SUPPLIED INFORMATION »
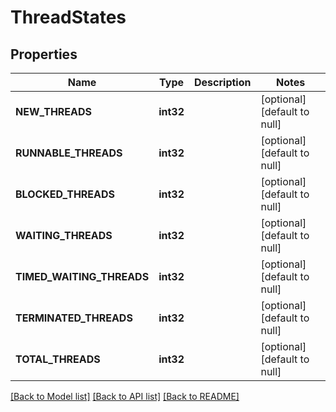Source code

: # ThreadStates

## Properties
Name | Type | Description | Notes
------------ | ------------- | ------------- | -------------
**NEW_THREADS** | **int32** |  | [optional] [default to null]
**RUNNABLE_THREADS** | **int32** |  | [optional] [default to null]
**BLOCKED_THREADS** | **int32** |  | [optional] [default to null]
**WAITING_THREADS** | **int32** |  | [optional] [default to null]
**TIMED_WAITING_THREADS** | **int32** |  | [optional] [default to null]
**TERMINATED_THREADS** | **int32** |  | [optional] [default to null]
**TOTAL_THREADS** | **int32** |  | [optional] [default to null]

[[Back to Model list]](../README.md#documentation-for-models) [[Back to API list]](../README.md#documentation-for-api-endpoints) [[Back to README]](../README.md)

WHAT YOU HAVE TO DO » Find every line with "default" in the listing and state how many there are, nothing else.

RESPONSE TO THE TASK » 7